The 0.58 Accept Rate: When a Promising EAGLE-3 Drafter Crashes on Arrival

In the high-stakes world of large language model inference optimization, few moments are as decisive as the first benchmark of a new speculative decoding drafter. The assistant's message at index 4965 captures exactly such a moment — a crisp, data-driven verdict that shatters a carefully constructed hypothesis in a single line of output.
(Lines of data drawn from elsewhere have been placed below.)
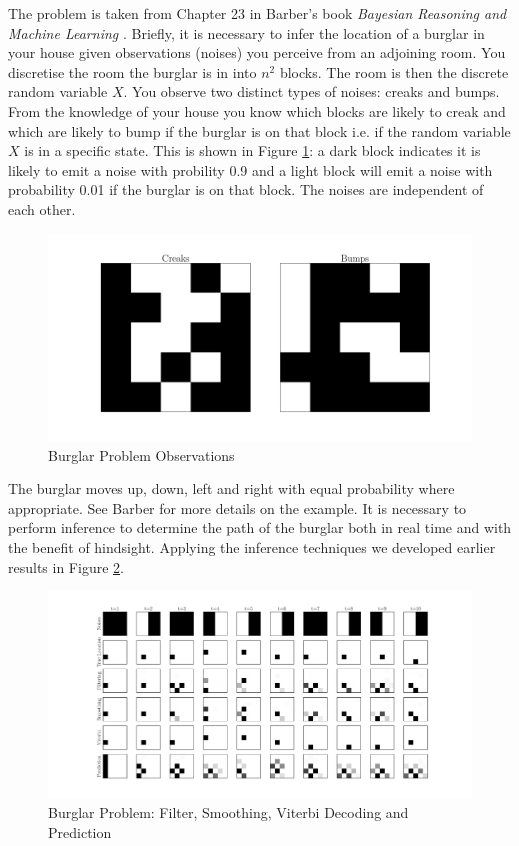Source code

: \documentclass[../masters.tex]{subfiles}
\begin{document}
The problem is taken from Chapter 23 in Barber's book \textit{Bayesian Reasoning and Machine Learning} \cite{barber}. Briefly, it is necessary to infer the location of a burglar in your house given observations (noises) you perceive from an adjoining room. You discretise the room the burglar is in into $n^2$ blocks. The room is then the discrete random variable $X$. You observe two distinct types of noises: creaks and bumps. From the knowledge of your house you know which blocks are likely to creak and which are likely to bump if the burglar is on that block i.e. if the random variable $X$ is in a specific state. This is shown in Figure \ref{fig_burlgar_observations}: a dark block indicates it is likely to emit a noise with probility 0.9 and a light block will emit a noise with probability 0.01 if the burglar is on that block. The noises are independent of each other.
\begin{figure}[H] 
\centering
\includegraphics[scale=0.20]{burglar_observations.pdf}
\caption{Burglar Problem Observations}
\label{fig_burlgar_observations}
\end{figure}
The burglar moves up, down, left and right with equal probability where appropriate. See Barber for more details on the example. It is necessary to perform inference to determine the path of the burglar both in real time and with the benefit of hindsight. Applying the inference techniques we developed earlier results in Figure \ref{fig_burglar_inference}. 
\begin{figure}[H] 
\centering
\includegraphics[scale=0.29]{burglar_inference.pdf}
\caption{Burglar Problem: Filter, Smoothing, Viterbi Decoding and Prediction}
\label{fig_burglar_inference}
\end{figure}
\end{document}
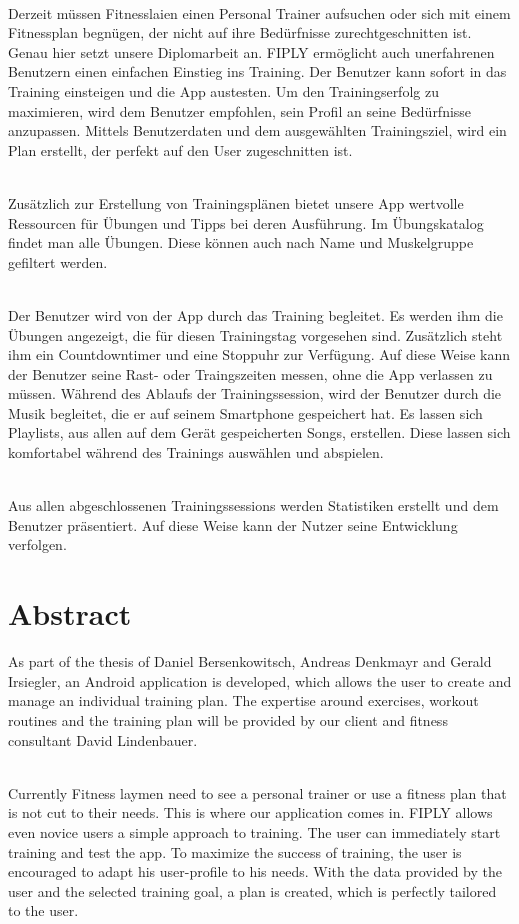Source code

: \documentclass[FIPLY_base.tex]{subfiles}
\begin{document}
\ \\
Derzeit müssen Fitnesslaien einen Personal Trainer aufsuchen oder sich mit einem Fitnessplan begnügen, der nicht auf ihre Bedürfnisse zurechtgeschnitten ist. Genau hier setzt unsere Diplomarbeit an. FIPLY ermöglicht auch unerfahrenen Benutzern einen einfachen Einstieg ins Training. Der Benutzer kann sofort in das Training einsteigen und die App austesten.
Um den Trainingserfolg zu maximieren, wird dem Benutzer empfohlen, sein Profil an seine Bedürfnisse anzupassen.
Mittels Benutzerdaten und dem ausgewählten Trainingsziel, wird ein Plan erstellt, der perfekt auf den User zugeschnitten ist.

\ \\
Zusätzlich zur Erstellung von Trainingsplänen bietet unsere App wertvolle Ressourcen für Übungen und Tipps bei deren Ausführung. Im Übungskatalog findet man alle Übungen. Diese können auch nach Name und Muskelgruppe gefiltert werden.

\ \\
Der Benutzer wird von der App durch das Training begleitet. Es werden ihm die Übungen angezeigt, die für diesen Trainingstag vorgesehen sind. Zusätzlich steht ihm ein Countdowntimer und eine Stoppuhr zur Verfügung. Auf diese Weise kann der Benutzer seine Rast- oder Traingszeiten messen, ohne die App verlassen zu müssen.  
Während des Ablaufs der Trainingssession, wird der Benutzer durch die Musik begleitet, die er auf seinem Smartphone gespeichert hat.
Es lassen sich Playlists, aus allen auf dem Gerät gespeicherten Songs, erstellen. Diese lassen sich komfortabel während des Trainings auswählen und abspielen.

\ \\
Aus allen abgeschlossenen Trainingssessions werden Statistiken erstellt und dem Benutzer präsentiert.
Auf diese Weise kann der Nutzer seine Entwicklung verfolgen. 



\newpage
\section{Abstract}
As part of the thesis of Daniel Bersenkowitsch, Andreas Denkmayr and Gerald Irsiegler, an Android application is developed, which allows the user to create and manage an individual training plan.
The expertise around exercises, workout routines and the training plan will be provided by our client and fitness consultant David Lindenbauer.

\ \\
Currently Fitness laymen need to see a personal trainer or use a fitness plan that is not cut to their needs. This is where our application comes in. FIPLY allows even novice users a simple approach to training. The user can immediately start training and test the app.
To maximize the success of training, the user is encouraged to adapt his user-profile to his needs.
With the data provided by the user and the selected training goal, a plan is created, which is perfectly tailored to the user.
\end{document}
The message reads in full:

~52 tok/s — significantly worse than both our drafter (60 tok/s) and baseline (82 tok/s). Let me check the profiling output from the server log to see the accept_len.

>

[bash] ssh root@10.1.230.174 'grep -i "accept\|profile\|cycle\|eagle\|draft" /data/eagle3/synth_100k/logs/sglang_eagle3_aqmedai_probe.log | tail -30' 2>&1 Draft steps: 0.64 ms/cyc ( 2.1%) Draft re-extend: 0.25 ms/cyc ( 0.9%) Accept len: 0.58 EAGLE3_PROF (6400 cycles, 3688 tok, no sync) Draft steps: 0.69 ms/cyc ( 2.3%) Draft re-extend: 0.27 ms/cyc ( 0.9%) Accept len: 0.58 EAGLE3_PROF (6400 cycles, 3688 tok, no sync) Draft steps: 0.66 ms/cyc ( 2.2%) Draft re-extend: 0.27 ms/cyc ( 0.9%) Accept len: 0.58 EAGLE3_PROF (6400 cycles, 3688 tok, no sync) Draft steps: 0.63 ms...

This is the culmination of Phase 0: Quick Probe — the first step in a game plan to fine-tune the AQ-MedAI K2 EAGLE-3 drafter (trained on 1.4M samples, boasting a 3.2–3.5 accept_len on Kimi-K2) for use with the Kimi-K2.5-INT4 target model. The hypothesis was elegant: since both K2 and K2.5 share the same DeepSeek V3 / MLA architecture, hidden_size, and layer structure, the K2 drafter's learned weights should provide a strong initialization for fine-tuning on K2.5. The direct probe was designed to validate the most basic prerequisite: do the hidden state representations align at all?

Why This Message Was Written

The message exists because the assistant was executing a carefully staged experimental protocol. The game plan, written in a file called eagle-k2finetune-game-plan.md, specified Phase 0 as a quick compatibility check before committing to the expensive fine-tuning process. Rather than assuming compatibility and spending hours or days training, the assistant first deployed the AQ-MedAI K2 drafter alongside the K2.5 base model and measured actual inference throughput.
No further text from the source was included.